Miranda’s Column: Tech Troubles

You know when you go places with your parents and they run into old friends they haven’t seen in a while? Our generation will never have that.

Ever since Facebook became popular, we have added every single person we are, or at one time were, friends with. Does that strike anyone else as weird? We will grow up never losing touch with anyone we have deemed worthy enough to click the “add as friend?” button. I’m left wondering how will this change the way we conduct ourselves as adults.

This issue’s center spread is dedicated to technology, something people our age are drenched in. Our lives are controlled by technology in almost every aspect. I’m typing this article on a computer, something that still bewilders some of our parents. I will get up tomorrow morning and drive to school in a car with more gadgets and gizmos built into it than I will ever understand and I will check my iPhone about 200 times between now and then. I’m addicted to technology.

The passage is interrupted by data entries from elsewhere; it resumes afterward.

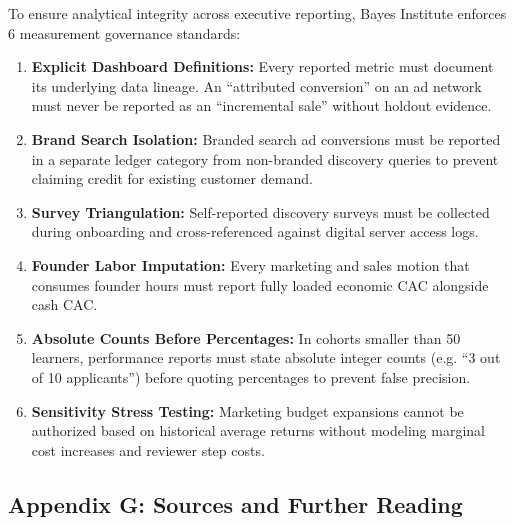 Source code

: To ensure analytical integrity across executive reporting, Bayes Institute enforces 6 measurement governance standards:
\begin{enumerate}[leftmargin=*,itemsep=1pt]
  \item \textbf{Explicit Dashboard Definitions:} Every reported metric must document its underlying data lineage. An ``attributed conversion'' on an ad network must never be reported as an ``incremental sale'' without holdout evidence.
  \item \textbf{Brand Search Isolation:} Branded search ad conversions must be reported in a separate ledger category from non-branded discovery queries to prevent claiming credit for existing customer demand.
  \item \textbf{Survey Triangulation:} Self-reported discovery surveys must be collected during onboarding and cross-referenced against digital server access logs.
  \item \textbf{Founder Labor Imputation:} Every marketing and sales motion that consumes founder hours must report fully loaded economic CAC alongside cash CAC.
  \item \textbf{Absolute Counts Before Percentages:} In cohorts smaller than 50 learners, performance reports must state absolute integer counts (e.g. ``3 out of 10 applicants'') before quoting percentages to prevent false precision.
  \item \textbf{Sensitivity Stress Testing:} Marketing budget expansions cannot be authorized based on historical average returns without modeling marginal cost increases and reviewer step costs.
\end{enumerate}

\subsection*{Appendix G: Sources and Further Reading}

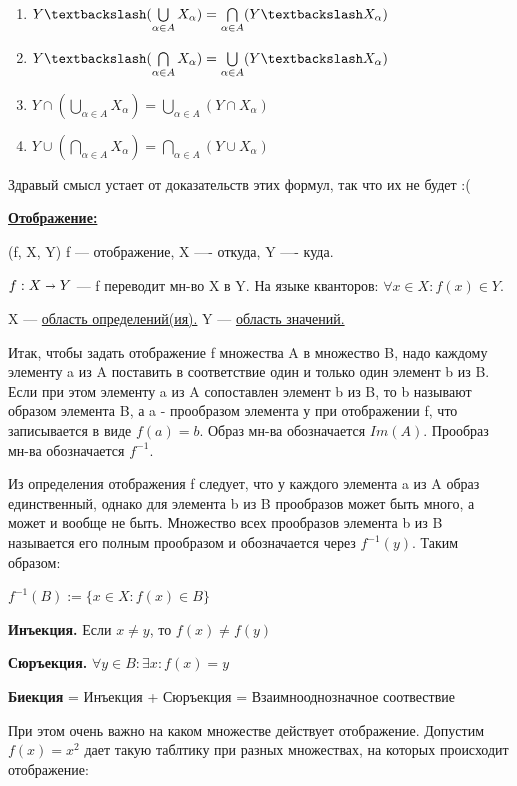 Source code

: \documentclass{article}
\newcommand{\deff}[1]{\underline{\textbf{#1}}}
\begin{document}
\begin{enumerate}
    \item  $ Y \textbackslash (\bigcup\limits_{\alpha \in A}X_\alpha) = \bigcap\limits_{\alpha \in A}(Y \textbackslash X_\alpha)$ 

    \item  $ Y \textbackslash (\bigcap\limits_{\alpha \in A}X_\alpha) = \bigcup\limits_{\alpha \in A}(Y \textbackslash X_\alpha)$ 

    \item $ Y \cap (\bigcup\limits_{\alpha \in A}X_\alpha) = \bigcup\limits_{\alpha \in A}(Y \cap X_\alpha)$ 
    
     \item $ Y \cup (\bigcap\limits_{\alpha \in A}X_\alpha) = \bigcap\limits_{\alpha \in A}(Y \cup X_\alpha)$ 
\end{enumerate}
Здравый смысл устает от доказательств этих формул, так что их не будет :(

\deff{Отображение:}

(f, X, Y) f --- отображение, X ---- откуда, Y ---- куда.

$f: X \shortrightarrow Y$ --- f переводит мн-во  X в Y. На языке кванторов: $\forall x \in X: f(x) \in Y$.

X --- \uline{область определений(ия).} Y --- \uline{область значений.}

Итак, чтобы задать отображение f множества A в множество B, надо каждому элементу a из A поставить в соответствие один и только один элемент b из B. Если при этом элементу a из A сопоставлен элемент b из B, то b называют образом элемента B, а a - прообразом элемента у при отображении f, что записывается в виде $f(a)=b$. Образ мн-ва обозначается $Im(A)$. Прообраз мн-ва  обозначается $f^{-1}$.

Из определения отображения f следует, что у каждого элемента a из A образ единственный, однако для элемента b из B прообразов может быть много, а может и вообще не быть. Множество всех прообразов элемента b из B называется его полным прообразом и обозначается через $f^{-1}(y)$. Таким образом:


$f^{-1}(B):= \{x \in X: f(x) \in B\}$

\textbf{Инъекция.} Если $x \neq y$, то $f(x) \neq f(y)$

\textbf{Сюръекция.} $\forall y \in B: \exists x: f(x)=y$

\textbf{Биекция} = Инъекция + Сюръекция = Взаимнооднозначное соотвествие

При этом очень важно на каком множестве действует отображение. Допустим $f(x)=x^2$ дает такую таблтику при разных множествах, на которых происходит отображение:
\end{document}
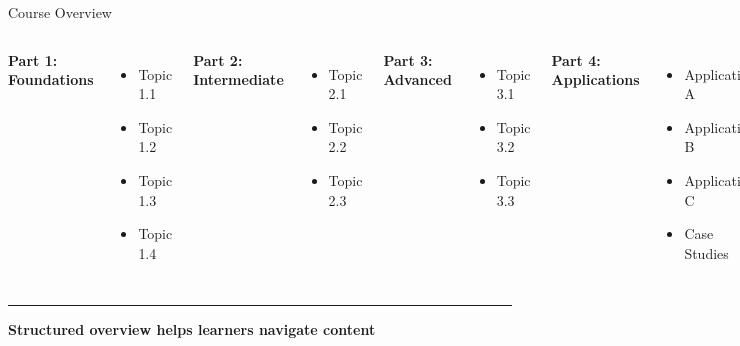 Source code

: \documentclass[8pt,aspectratio=169]{beamer}
\newcommand{\bottomnote}[1]{%
\vfill
\vspace{-2mm}
\textcolor{mllavender2}{\rule{\textwidth}{0.4pt}}
\vspace{1mm}
\footnotesize
\textbf{#1}
}
\begin{document}
\begin{frame}[t]{Course Overview}
\begin{columns}[T]
\textbf{Part 1: Foundations}
\begin{itemize}
\item Topic 1.1
\item Topic 1.2
\item Topic 1.3
\item Topic 1.4
\end{itemize}

\vspace{0.5em}
\textbf{Part 2: Intermediate}
\begin{itemize}
\item Topic 2.1
\item Topic 2.2
\item Topic 2.3
\end{itemize}

\textbf{Part 3: Advanced}
\begin{itemize}
\item Topic 3.1
\item Topic 3.2
\item Topic 3.3
\end{itemize}

\vspace{0.5em}
\textbf{Part 4: Applications}
\begin{itemize}
\item Application A
\item Application B
\item Application C
\item Case Studies
\end{itemize}
\end{columns}

\vspace{0.5em}
\begin{center}
\framebox[0.8\textwidth][c]{
\vspace{1.5cm}
\textcolor{midgray}{[Course Roadmap/Flow Diagram]}
\vspace{1.5cm}
}
\end{center}

\bottomnote{Structured overview helps learners navigate content}
\end{frame}
\end{document}
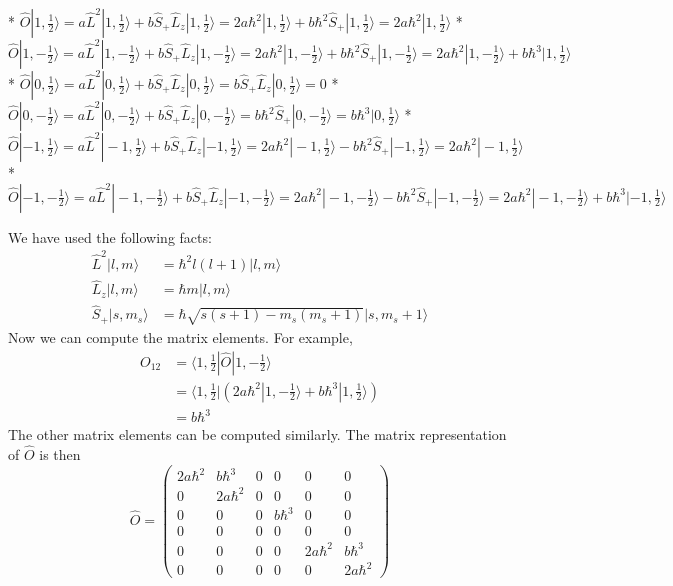 \documentclass{article}
\begin{document}
* $\hat{O} |1, \frac{1}{2}\rangle = a \hat{L}^2 |1, \frac{1}{2}\rangle + b \hat{S}_+ \hat{L}_z |1, \frac{1}{2}\rangle = 2a\hbar^2 |1, \frac{1}{2}\rangle + b \hbar^2 \hat{S}_+ |1, \frac{1}{2}\rangle = 2a\hbar^2 |1, \frac{1}{2}\rangle$ 
* $\hat{O} |1, -\frac{1}{2}\rangle = a \hat{L}^2 |1, -\frac{1}{2}\rangle + b \hat{S}_+ \hat{L}_z |1, -\frac{1}{2}\rangle = 2a\hbar^2 |1, -\frac{1}{2}\rangle + b \hbar^2 \hat{S}_+ |1, -\frac{1}{2}\rangle = 2a\hbar^2 |1, -\frac{1}{2}\rangle + b\hbar^3 |1, \frac{1}{2}\rangle$
* $\hat{O} |0, \frac{1}{2}\rangle = a \hat{L}^2 |0, \frac{1}{2}\rangle + b \hat{S}_+ \hat{L}_z |0, \frac{1}{2}\rangle =  b \hat{S}_+ \hat{L}_z |0, \frac{1}{2}\rangle = 0$
* $\hat{O} |0, -\frac{1}{2}\rangle = a \hat{L}^2 |0, -\frac{1}{2}\rangle + b \hat{S}_+ \hat{L}_z |0, -\frac{1}{2}\rangle = b\hbar^2 \hat{S}_+ |0, -\frac{1}{2}\rangle = b\hbar^3 |0, \frac{1}{2}\rangle$
* $\hat{O} |-1, \frac{1}{2}\rangle = a \hat{L}^2 |-1, \frac{1}{2}\rangle + b \hat{S}_+ \hat{L}_z |-1, \frac{1}{2}\rangle = 2a\hbar^2 |-1, \frac{1}{2}\rangle - b\hbar^2 \hat{S}_+ |-1, \frac{1}{2}\rangle = 2a\hbar^2 |-1, \frac{1}{2}\rangle$
* $\hat{O} |-1, -\frac{1}{2}\rangle = a \hat{L}^2 |-1, -\frac{1}{2}\rangle + b \hat{S}_+ \hat{L}_z |-1, -\frac{1}{2}\rangle = 2a\hbar^2 |-1, -\frac{1}{2}\rangle - b\hbar^2 \hat{S}_+ |-1, -\frac{1}{2}\rangle = 2a\hbar^2 |-1, -\frac{1}{2}\rangle + b\hbar^3 |-1, \frac{1}{2}\rangle$

We have used the following facts:
\begin{align*}
\hat{L}^2 |l, m\rangle &= \hbar^2 l(l+1) |l, m\rangle \\
\hat{L}_z |l, m\rangle &= \hbar m |l, m\rangle \\
\hat{S}_+ |s, m_s\rangle &= \hbar \sqrt{s(s+1) - m_s(m_s + 1)} |s, m_s + 1\rangle
\end{align*}
Now we can compute the matrix elements.  For example,
\begin{align*}
O_{12} &= \langle 1, \frac{1}{2} | \hat{O} | 1, -\frac{1}{2} \rangle \\
&= \langle 1, \frac{1}{2} | \left( 2a\hbar^2 |1, -\frac{1}{2}\rangle + b\hbar^3 |1, \frac{1}{2}\rangle \right) \\
&= b\hbar^3
\end{align*}
The other matrix elements can be computed similarly.  The matrix representation of $\hat{O}$ is then
\[
\hat{O} = \begin{pmatrix}
2a\hbar^2 & b\hbar^3 & 0 & 0 & 0 & 0 \\
0 & 2a\hbar^2 & 0 & 0 & 0 & 0 \\
0 & 0 & 0 & b\hbar^3 & 0 & 0 \\
0 & 0 & 0 & 0 & 0 & 0 \\
0 & 0 & 0 & 0 & 2a\hbar^2 & b\hbar^3 \\
0 & 0 & 0 & 0 & 0 & 2a\hbar^2
\end{pmatrix}
\]
\end{document}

With the recent passing of Steve Jobs, someone who was known as the innovator of lots of technology, I sit thinking about how technology plays a role in my life. While I have no doubt that technology and new ideas are essential to the growth of society, it still doesn’t sit well. I wonder if I will only communicate with people via Skype, or if kids will play outside or play virtually “outside” on their Xbox5000? I also want to know how long it will take all of technology mentioned in this piece to become irrelevant and outdated.

Every once in a while I wish I lived in an earlier time. Where if someone wanted to talk to you they had to call the land line and have good manners with your parents. Or when people wrote invitations, letters and cared about their penmanship. There was a time when relationships weren’t mindless texting conversations, but quality time with one another. To me, there is something very special about having the ability to be able to function without technology. Now it’s unique to have enough social skills to speak to someone in person and not hide behind a computer or a cell phone.

I look forward to the future for many reasons. I hope that with technology we cure diseases, grow as a society and make more cool iPhones, but I also hope we learn to use it responsibly . I’m tired of seeing every emotion a person has, poured onto a status update. Or hearing about another person caught sending inappropriate pictures of themselves on phones. For our generation to master technology, we must use it with moderation and common sense.